### Recorded information
━━━━━━━━━━━━━━━━━━━━━━━━━━━━━━

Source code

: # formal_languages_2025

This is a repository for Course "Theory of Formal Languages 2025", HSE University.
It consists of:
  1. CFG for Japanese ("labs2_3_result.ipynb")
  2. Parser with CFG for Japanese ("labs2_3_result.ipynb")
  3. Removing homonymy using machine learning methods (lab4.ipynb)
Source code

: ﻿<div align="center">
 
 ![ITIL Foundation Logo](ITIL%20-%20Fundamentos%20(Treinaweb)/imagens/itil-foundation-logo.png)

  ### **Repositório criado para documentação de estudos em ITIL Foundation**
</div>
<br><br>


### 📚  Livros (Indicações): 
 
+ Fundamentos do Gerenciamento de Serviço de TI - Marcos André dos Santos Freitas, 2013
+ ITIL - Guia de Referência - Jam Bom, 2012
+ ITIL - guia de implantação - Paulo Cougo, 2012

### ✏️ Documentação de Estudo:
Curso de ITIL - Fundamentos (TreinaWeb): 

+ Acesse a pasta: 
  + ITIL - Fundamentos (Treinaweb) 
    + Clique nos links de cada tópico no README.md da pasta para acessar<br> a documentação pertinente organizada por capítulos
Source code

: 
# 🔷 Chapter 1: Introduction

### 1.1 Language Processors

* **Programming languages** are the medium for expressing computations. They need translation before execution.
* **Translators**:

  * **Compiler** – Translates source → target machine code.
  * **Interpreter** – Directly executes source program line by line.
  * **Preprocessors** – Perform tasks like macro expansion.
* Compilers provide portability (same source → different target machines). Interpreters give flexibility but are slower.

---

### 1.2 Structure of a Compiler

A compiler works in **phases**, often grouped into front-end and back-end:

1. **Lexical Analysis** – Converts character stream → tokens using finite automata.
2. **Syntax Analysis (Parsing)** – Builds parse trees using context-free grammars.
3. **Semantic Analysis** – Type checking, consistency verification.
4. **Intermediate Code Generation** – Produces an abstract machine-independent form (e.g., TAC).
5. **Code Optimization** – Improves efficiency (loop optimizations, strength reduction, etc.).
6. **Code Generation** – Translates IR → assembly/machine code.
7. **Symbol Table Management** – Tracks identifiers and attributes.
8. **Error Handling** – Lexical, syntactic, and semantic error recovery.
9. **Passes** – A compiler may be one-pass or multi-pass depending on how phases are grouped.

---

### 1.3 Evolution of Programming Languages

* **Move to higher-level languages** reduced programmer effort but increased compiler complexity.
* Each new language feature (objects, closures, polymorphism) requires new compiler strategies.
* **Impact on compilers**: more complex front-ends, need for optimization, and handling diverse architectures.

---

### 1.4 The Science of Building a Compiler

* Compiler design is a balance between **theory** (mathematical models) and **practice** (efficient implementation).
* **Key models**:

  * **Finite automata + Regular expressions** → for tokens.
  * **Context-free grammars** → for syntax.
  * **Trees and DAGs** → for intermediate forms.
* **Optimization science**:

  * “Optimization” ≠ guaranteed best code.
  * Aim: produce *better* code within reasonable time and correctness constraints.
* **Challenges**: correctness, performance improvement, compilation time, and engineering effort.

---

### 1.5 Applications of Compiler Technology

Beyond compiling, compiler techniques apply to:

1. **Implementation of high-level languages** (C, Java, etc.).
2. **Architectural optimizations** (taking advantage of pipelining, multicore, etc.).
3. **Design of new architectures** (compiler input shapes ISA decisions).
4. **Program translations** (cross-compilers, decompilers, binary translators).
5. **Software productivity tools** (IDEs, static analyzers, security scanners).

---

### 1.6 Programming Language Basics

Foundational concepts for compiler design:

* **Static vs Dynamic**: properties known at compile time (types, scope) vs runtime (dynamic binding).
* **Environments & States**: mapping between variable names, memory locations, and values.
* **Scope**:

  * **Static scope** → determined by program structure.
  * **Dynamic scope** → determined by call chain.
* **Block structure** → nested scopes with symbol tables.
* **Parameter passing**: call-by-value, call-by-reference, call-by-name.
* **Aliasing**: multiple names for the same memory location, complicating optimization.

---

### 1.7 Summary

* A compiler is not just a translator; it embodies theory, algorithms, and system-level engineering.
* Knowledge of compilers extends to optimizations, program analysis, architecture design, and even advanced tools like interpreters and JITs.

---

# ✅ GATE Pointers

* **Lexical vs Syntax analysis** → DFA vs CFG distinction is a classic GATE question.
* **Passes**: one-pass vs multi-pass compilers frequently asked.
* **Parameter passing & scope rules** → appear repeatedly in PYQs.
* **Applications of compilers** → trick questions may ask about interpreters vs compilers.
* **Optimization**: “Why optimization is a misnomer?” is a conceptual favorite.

━━━━━━━━━━━━━━━━━━━━━━━━━━━━━━

### Work to complete
Please write the data above out again, exactly the same.

### Exercise answer
Source code

: # formal_languages_2025

This is a repository for Course "Theory of Formal Languages 2025", HSE University.
It consists of:
  1. CFG for Japanese ("labs2_3_result.ipynb")
  2. Parser with CFG for Japanese ("labs2_3_result.ipynb")
  3. Removing homonymy using machine learning methods (lab4.ipynb)
Source code

: ﻿<div align="center">
 
 ![ITIL Foundation Logo](ITIL%20-%20Fundamentos%20(Treinaweb)/imagens/itil-foundation-logo.png)

  ### **Repositório criado para documentação de estudos em ITIL Foundation**
</div>
<br><br>


### 📚  Livros (Indicações): 
 
+ Fundamentos do Gerenciamento de Serviço de TI - Marcos André dos Santos Freitas, 2013
+ ITIL - Guia de Referência - Jam Bom, 2012
+ ITIL - guia de implantação - Paulo Cougo, 2012

### ✏️ Documentação de Estudo:
Curso de ITIL - Fundamentos (TreinaWeb): 

+ Acesse a pasta: 
  + ITIL - Fundamentos (Treinaweb) 
    + Clique nos links de cada tópico no README.md da pasta para acessar<br> a documentação pertinente organizada por capítulos
Source code

: 
# 🔷 Chapter 1: Introduction

### 1.1 Language Processors

* **Programming languages** are the medium for expressing computations. They need translation before execution.
* **Translators**:

  * **Compiler** – Translates source → target machine code.
  * **Interpreter** – Directly executes source program line by line.
  * **Preprocessors** – Perform tasks like macro expansion.
* Compilers provide portability (same source → different target machines). Interpreters give flexibility but are slower.

---

### 1.2 Structure of a Compiler

A compiler works in **phases**, often grouped into front-end and back-end:

1. **Lexical Analysis** – Converts character stream → tokens using finite automata.
2. **Syntax Analysis (Parsing)** – Builds parse trees using context-free grammars.
3. **Semantic Analysis** – Type checking, consistency verification.
4. **Intermediate Code Generation** – Produces an abstract machine-independent form (e.g., TAC).
5. **Code Optimization** – Improves efficiency (loop optimizations, strength reduction, etc.).
6. **Code Generation** – Translates IR → assembly/machine code.
7. **Symbol Table Management** – Tracks identifiers and attributes.
8. **Error Handling** – Lexical, syntactic, and semantic error recovery.
9. **Passes** – A compiler may be one-pass or multi-pass depending on how phases are grouped.

---

### 1.3 Evolution of Programming Languages

* **Move to higher-level languages** reduced programmer effort but increased compiler complexity.
* Each new language feature (objects, closures, polymorphism) requires new compiler strategies.
* **Impact on compilers**: more complex front-ends, need for optimization, and handling diverse architectures.

---

### 1.4 The Science of Building a Compiler

* Compiler design is a balance between **theory** (mathematical models) and **practice** (efficient implementation).
* **Key models**:

  * **Finite automata + Regular expressions** → for tokens.
  * **Context-free grammars** → for syntax.
  * **Trees and DAGs** → for intermediate forms.
* **Optimization science**:

  * “Optimization” ≠ guaranteed best code.
  * Aim: produce *better* code within reasonable time and correctness constraints.
* **Challenges**: correctness, performance improvement, compilation time, and engineering effort.

---

### 1.5 Applications of Compiler Technology

Beyond compiling, compiler techniques apply to:

1. **Implementation of high-level languages** (C, Java, etc.).
2. **Architectural optimizations** (taking advantage of pipelining, multicore, etc.).
3. **Design of new architectures** (compiler input shapes ISA decisions).
4. **Program translations** (cross-compilers, decompilers, binary translators).
5. **Software productivity tools** (IDEs, static analyzers, security scanners).

---

### 1.6 Programming Language Basics

Foundational concepts for compiler design:

* **Static vs Dynamic**: properties known at compile time (types, scope) vs runtime (dynamic binding).
* **Environments & States**: mapping between variable names, memory locations, and values.
* **Scope**:

  * **Static scope** → determined by program structure.
  * **Dynamic scope** → determined by call chain.
* **Block structure** → nested scopes with symbol tables.
* **Parameter passing**: call-by-value, call-by-reference, call-by-name.
* **Aliasing**: multiple names for the same memory location, complicating optimization.

---

### 1.7 Summary

* A compiler is not just a translator; it embodies theory, algorithms, and system-level engineering.
* Knowledge of compilers extends to optimizations, program analysis, architecture design, and even advanced tools like interpreters and JITs.

---

# ✅ GATE Pointers

* **Lexical vs Syntax analysis** → DFA vs CFG distinction is a classic GATE question.
* **Passes**: one-pass vs multi-pass compilers frequently asked.
* **Parameter passing & scope rules** → appear repeatedly in PYQs.
* **Applications of compilers** → trick questions may ask about interpreters vs compilers.
* **Optimization**: “Why optimization is a misnomer?” is a conceptual favorite.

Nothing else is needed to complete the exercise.